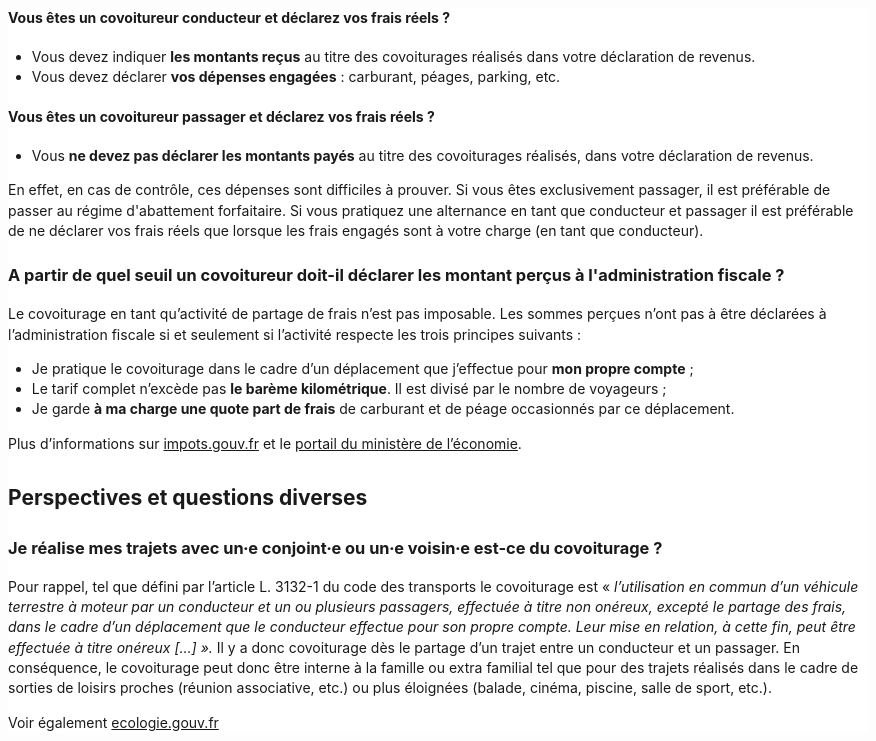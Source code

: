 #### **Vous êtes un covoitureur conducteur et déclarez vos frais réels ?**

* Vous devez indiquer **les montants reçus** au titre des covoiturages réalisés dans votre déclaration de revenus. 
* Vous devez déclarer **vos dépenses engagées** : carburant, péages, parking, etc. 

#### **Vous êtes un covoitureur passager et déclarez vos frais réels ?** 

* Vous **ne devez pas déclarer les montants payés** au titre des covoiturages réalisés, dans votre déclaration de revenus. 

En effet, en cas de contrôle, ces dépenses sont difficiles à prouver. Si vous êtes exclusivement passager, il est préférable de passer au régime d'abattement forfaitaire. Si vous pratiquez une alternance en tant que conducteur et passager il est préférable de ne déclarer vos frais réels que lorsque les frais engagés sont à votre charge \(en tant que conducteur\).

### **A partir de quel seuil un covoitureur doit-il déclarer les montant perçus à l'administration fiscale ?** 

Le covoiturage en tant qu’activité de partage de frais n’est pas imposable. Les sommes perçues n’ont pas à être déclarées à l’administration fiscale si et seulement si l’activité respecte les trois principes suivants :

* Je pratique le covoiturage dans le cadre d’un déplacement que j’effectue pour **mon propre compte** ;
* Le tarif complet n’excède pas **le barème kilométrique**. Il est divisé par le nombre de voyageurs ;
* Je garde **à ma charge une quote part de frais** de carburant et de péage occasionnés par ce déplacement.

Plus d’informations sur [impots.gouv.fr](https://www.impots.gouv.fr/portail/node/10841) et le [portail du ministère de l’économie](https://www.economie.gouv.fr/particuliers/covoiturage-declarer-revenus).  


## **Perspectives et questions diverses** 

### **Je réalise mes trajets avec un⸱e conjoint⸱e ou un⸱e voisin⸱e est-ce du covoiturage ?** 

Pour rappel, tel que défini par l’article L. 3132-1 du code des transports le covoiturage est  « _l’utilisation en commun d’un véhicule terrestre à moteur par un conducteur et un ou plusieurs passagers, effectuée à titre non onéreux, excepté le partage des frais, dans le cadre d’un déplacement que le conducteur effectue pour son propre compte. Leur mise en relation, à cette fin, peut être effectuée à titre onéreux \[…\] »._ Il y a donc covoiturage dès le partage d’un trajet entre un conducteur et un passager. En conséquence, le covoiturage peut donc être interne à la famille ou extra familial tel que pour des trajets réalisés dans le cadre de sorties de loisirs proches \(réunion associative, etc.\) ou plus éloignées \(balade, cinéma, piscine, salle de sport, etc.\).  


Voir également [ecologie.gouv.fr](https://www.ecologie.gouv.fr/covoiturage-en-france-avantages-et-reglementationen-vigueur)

=-=-=

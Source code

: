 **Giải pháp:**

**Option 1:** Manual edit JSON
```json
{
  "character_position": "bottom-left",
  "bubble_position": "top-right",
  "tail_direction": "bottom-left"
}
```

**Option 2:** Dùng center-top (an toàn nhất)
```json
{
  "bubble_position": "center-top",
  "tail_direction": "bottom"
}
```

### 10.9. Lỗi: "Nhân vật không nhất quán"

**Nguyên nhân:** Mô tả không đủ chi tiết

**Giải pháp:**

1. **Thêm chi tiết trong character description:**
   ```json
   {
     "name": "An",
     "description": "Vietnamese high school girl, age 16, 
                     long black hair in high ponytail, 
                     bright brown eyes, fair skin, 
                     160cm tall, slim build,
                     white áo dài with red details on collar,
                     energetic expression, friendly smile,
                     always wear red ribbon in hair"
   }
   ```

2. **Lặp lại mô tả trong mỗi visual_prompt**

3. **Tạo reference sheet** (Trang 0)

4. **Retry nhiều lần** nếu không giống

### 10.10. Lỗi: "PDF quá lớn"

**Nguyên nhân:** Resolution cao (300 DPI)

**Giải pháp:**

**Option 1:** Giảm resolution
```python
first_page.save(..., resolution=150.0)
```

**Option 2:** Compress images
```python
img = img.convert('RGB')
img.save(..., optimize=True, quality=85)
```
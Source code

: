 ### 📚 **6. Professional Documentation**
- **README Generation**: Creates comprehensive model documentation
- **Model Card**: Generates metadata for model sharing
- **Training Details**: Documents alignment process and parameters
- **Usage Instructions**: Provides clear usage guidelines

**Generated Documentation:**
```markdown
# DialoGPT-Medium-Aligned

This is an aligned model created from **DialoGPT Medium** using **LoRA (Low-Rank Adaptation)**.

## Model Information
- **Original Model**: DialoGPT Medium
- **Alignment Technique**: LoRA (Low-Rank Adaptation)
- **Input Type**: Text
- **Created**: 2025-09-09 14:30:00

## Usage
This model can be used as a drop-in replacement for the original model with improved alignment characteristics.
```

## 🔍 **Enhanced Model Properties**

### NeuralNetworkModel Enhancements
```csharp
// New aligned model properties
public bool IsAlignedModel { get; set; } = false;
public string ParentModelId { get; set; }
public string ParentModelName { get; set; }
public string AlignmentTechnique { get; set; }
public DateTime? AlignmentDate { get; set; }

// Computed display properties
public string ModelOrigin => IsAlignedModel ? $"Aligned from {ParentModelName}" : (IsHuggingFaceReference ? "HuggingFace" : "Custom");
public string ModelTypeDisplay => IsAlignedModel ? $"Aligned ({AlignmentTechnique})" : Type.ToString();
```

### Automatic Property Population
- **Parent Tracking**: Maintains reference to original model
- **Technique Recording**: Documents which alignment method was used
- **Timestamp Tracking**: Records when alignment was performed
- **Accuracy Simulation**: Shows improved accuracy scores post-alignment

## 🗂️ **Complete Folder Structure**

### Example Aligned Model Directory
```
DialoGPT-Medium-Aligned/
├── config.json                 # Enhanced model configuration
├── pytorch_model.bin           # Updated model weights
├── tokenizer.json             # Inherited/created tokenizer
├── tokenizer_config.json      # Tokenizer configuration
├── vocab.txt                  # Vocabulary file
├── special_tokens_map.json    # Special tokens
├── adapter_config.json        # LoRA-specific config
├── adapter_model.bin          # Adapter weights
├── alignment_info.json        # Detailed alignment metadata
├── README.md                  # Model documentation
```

=-=-=

What the task requires:
Copy out all lines of the material containing the word "propre".

Response:
* Je pratique le covoiturage dans le cadre d’un déplacement que j’effectue pour **mon propre compte** ;
Pour rappel, tel que défini par l’article L. 3132-1 du code des transports le covoiturage est  « _l’utilisation en commun d’un véhicule terrestre à moteur par un conducteur et un ou plusieurs passagers, effectuée à titre non onéreux, excepté le partage des frais, dans le cadre d’un déplacement que le conducteur effectue pour son propre compte. Leur mise en relation, à cette fin, peut être effectuée à titre onéreux \[…\] »._ Il y a donc covoiturage dès le partage d’un trajet entre un conducteur et un passager. En conséquence, le covoiturage peut donc être interne à la famille ou extra familial tel que pour des trajets réalisés dans le cadre de sorties de loisirs proches \(réunion associative, etc.\) ou plus éloignées \(balade, cinéma, piscine, salle de sport, etc.\).  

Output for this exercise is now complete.